The following procedures, used by query-driver-loop (in section 4.4.4.1), specify that rules and assertions are added to the data base by expressions of the form (assert! <rule-or-assertion>):

(define (assertion-to-be-added? exp) (eq? (type exp) 'assert!)) (define (add-assertion-body exp) (car (contents exp)))

Here are the syntax definitions for the and, or, not, and lisp-value special forms (section 4.4.4.2):

(define (empty-conjunction? exps) (null? exps)) (define (first-conjunct exps) (car exps)) (define (rest-conjuncts exps) (cdr exps)) (define (empty-disjunction? exps) (null? exps)) (define (first-disjunct exps) (car exps)) (define (rest-disjuncts exps) (cdr exps)) (define (negated-query exps) (car exps)) (define (predicate exps) (car exps)) (define (args exps) (cdr exps))

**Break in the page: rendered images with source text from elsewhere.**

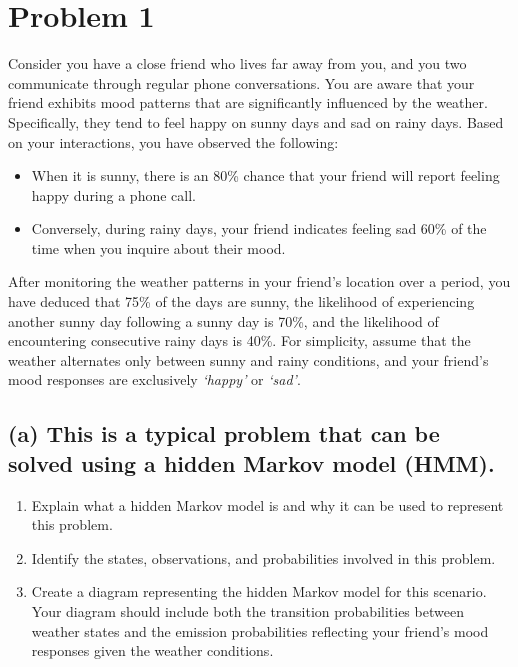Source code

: \section*{Problem 1}

Consider you have a close friend who lives far away from you, and you two communicate through regular
phone conversations. You are aware that your friend exhibits mood patterns that are significantly influenced
by the weather. Specifically, they tend to feel happy on sunny days and sad on rainy days. Based on your
interactions, you have observed the following:

\begin{itemize}
  \item When it is sunny, there is an 80\% chance that your friend will report feeling happy during a phone call.
  \item Conversely, during rainy days, your friend indicates feeling sad 60\% of the time when you inquire about
        their mood.
\end{itemize}

After monitoring the weather patterns in your friend’s location over a period, you have deduced that 75\%
of the days are sunny, the likelihood of experiencing another sunny day following a sunny day is 70\%, and
the likelihood of encountering consecutive rainy days is 40\%. For simplicity, assume that the weather
alternates only between sunny and rainy conditions, and your friend’s mood responses are exclusively
\emph{‘happy’} or \emph{‘sad’}.

\subsection*{(a) This is a typical problem that can be solved using a hidden Markov model (HMM).}

\begin{enumerate}[label=(\roman*)]
\item Explain what a hidden Markov model is and why it can be used to represent this problem.

\item Identify the states, observations, and probabilities involved in this problem.

\item Create a diagram representing the hidden Markov model for this scenario. Your diagram should
      include both the transition probabilities between weather states and the emission probabilities
      reflecting your friend’s mood responses given the weather conditions.
\end{enumerate}

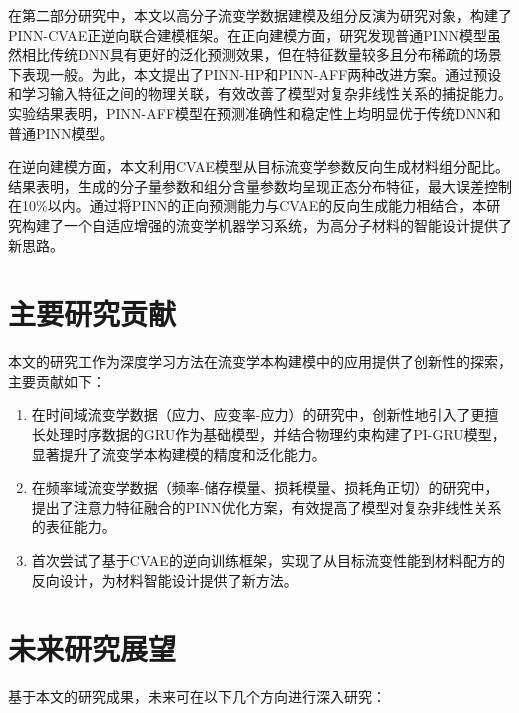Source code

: 在第二部分研究中，本文以高分子流变学数据建模及组分反演为研究对象，构建了PINN-CVAE正逆向联合建模框架。在正向建模方面，研究发现普通PINN模型虽然相比传统DNN具有更好的泛化预测效果，但在特征数量较多且分布稀疏的场景下表现一般。为此，本文提出了PINN-HP和PINN-AFF两种改进方案。通过预设和学习输入特征之间的物理关联，有效改善了模型对复杂非线性关系的捕捉能力。实验结果表明，PINN-AFF模型在预测准确性和稳定性上均明显优于传统DNN和普通PINN模型。

在逆向建模方面，本文利用CVAE模型从目标流变学参数反向生成材料组分配比。结果表明，生成的分子量参数和组分含量参数均呈现正态分布特征，最大误差控制在10\%以内。通过将PINN的正向预测能力与CVAE的反向生成能力相结合，本研究构建了一个自适应增强的流变学机器学习系统，为高分子材料的智能设计提供了新思路。

\section*{主要研究贡献}
本文的研究工作为深度学习方法在流变学本构建模中的应用提供了创新性的探索，主要贡献如下：

\begin{enumerate}[topsep = 0 pt, itemsep= 0 pt, parsep=0pt, partopsep=0pt, leftmargin=0pt, itemindent=44pt, labelsep=6pt, label=(\arabic*)]
  \item 在时间域流变学数据（应力、应变率-应力）的研究中，创新性地引入了更擅长处理时序数据的GRU作为基础模型，并结合物理约束构建了PI-GRU模型，显著提升了流变学本构建模的精度和泛化能力。
  \item 在频率域流变学数据（频率-储存模量、损耗模量、损耗角正切）的研究中，提出了注意力特征融合的PINN优化方案，有效提高了模型对复杂非线性关系的表征能力。
  \item 首次尝试了基于CVAE的逆向训练框架，实现了从目标流变性能到材料配方的反向设计，为材料智能设计提供了新方法。
\end{enumerate}

\section*{未来研究展望}
基于本文的研究成果，未来可在以下几个方向进行深入研究：

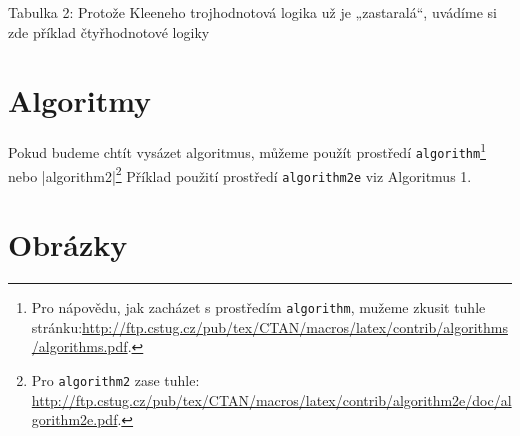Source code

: \documentclass[11pt]{article}
\begin{document}
            Tabulka 2: Protože Kleeneho trojhodnotová logika už je „zastaralá“, uvádíme si zde příklad čtyřhodnotové logiky


    \section{Algoritmy}
        Pokud budeme chtít vysázet algoritmus, můžeme použít prostředí \verb|algorithm|\footnote[2]{Pro nápovědu, jak zacházet s prostředím \verb|algorithm|, mužeme zkusit tuhle stránku:\href{http://ftp.cstug.cz/pub/tex/CTAN/macros/latex/contrib/algorithms/algorithms.pdf}{http://ftp.cstug.cz/pub/tex/CTAN/macros/latex/contrib/algorithms/algorithms.pdf}.} nebo \evrb|algorithm2|\footnote[3]{Pro \verb|algorithm2| zase tuhle: \href{http://ftp.cstug.cz/pub/tex/CTAN/macros/latex/contrib/algorithm2e/doc/algorithm2e.pdf}{http://ftp.cstug.cz/pub/tex/CTAN/macros/latex/contrib/algorithm2e/doc/algorithm2e.pdf}.} Příklad použití prostředí \verb|algorithm2e| viz Algoritmus 1.


    \section{Obrázky}
\end{document}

The following three procedures define the syntax of rules:

(define (rule? statement) (tagged-list? statement 'rule)) (define (conclusion rule) (cadr rule)) (define (rule-body rule) (if (null? (cddr rule)) '(always-true) (caddr rule)))

Query-driver-loop (section 4.4.4.1) calls query-syntax-process to transform pattern variables in the expression, which have the form ?symbol, into the internal format (? symbol). That is to say, a pattern such as (job ?x ?y) is actually represented internally by the system as (job (? x) (? y)). This increases the efficiency of query processing, since it means that the system can check to see if an expression is a pattern variable by checking whether the car of the expression is the symbol ?, rather than having to extract characters from the symbol. The syntax transformation is accomplished by the following procedure:^{noteMost Lisp systems give the user the ability to modify the ordinary read procedure to perform such transformations by defining reader macro characters. Quoted expressions are already handled in this way: The reader automatically translates 'expression into (quote expression) before the evaluator sees it. We could arrange for ?expression to be transformed into (? expression) in the same way; however, for the sake of clarity we have included the transformation procedure here explicitly. Expand-question-mark and contract-question-mark use several procedures with string in their names. These are Scheme primitives.}

(define (query-syntax-process exp) (map-over-symbols expand-question-mark exp)) (define (map-over-symbols proc exp) (cond ((pair? exp) (cons (map-over-symbols proc (car exp)) (map-over-symbols proc (cdr exp)))) ((symbol? exp) (proc exp)) (else exp))) (define (expand-question-mark symbol) (let ((chars (symbol->string symbol))) (if (string=? (substring chars 0 1) "?") (list '? (string->symbol (substring chars 1 (string-length chars)))) symbol)))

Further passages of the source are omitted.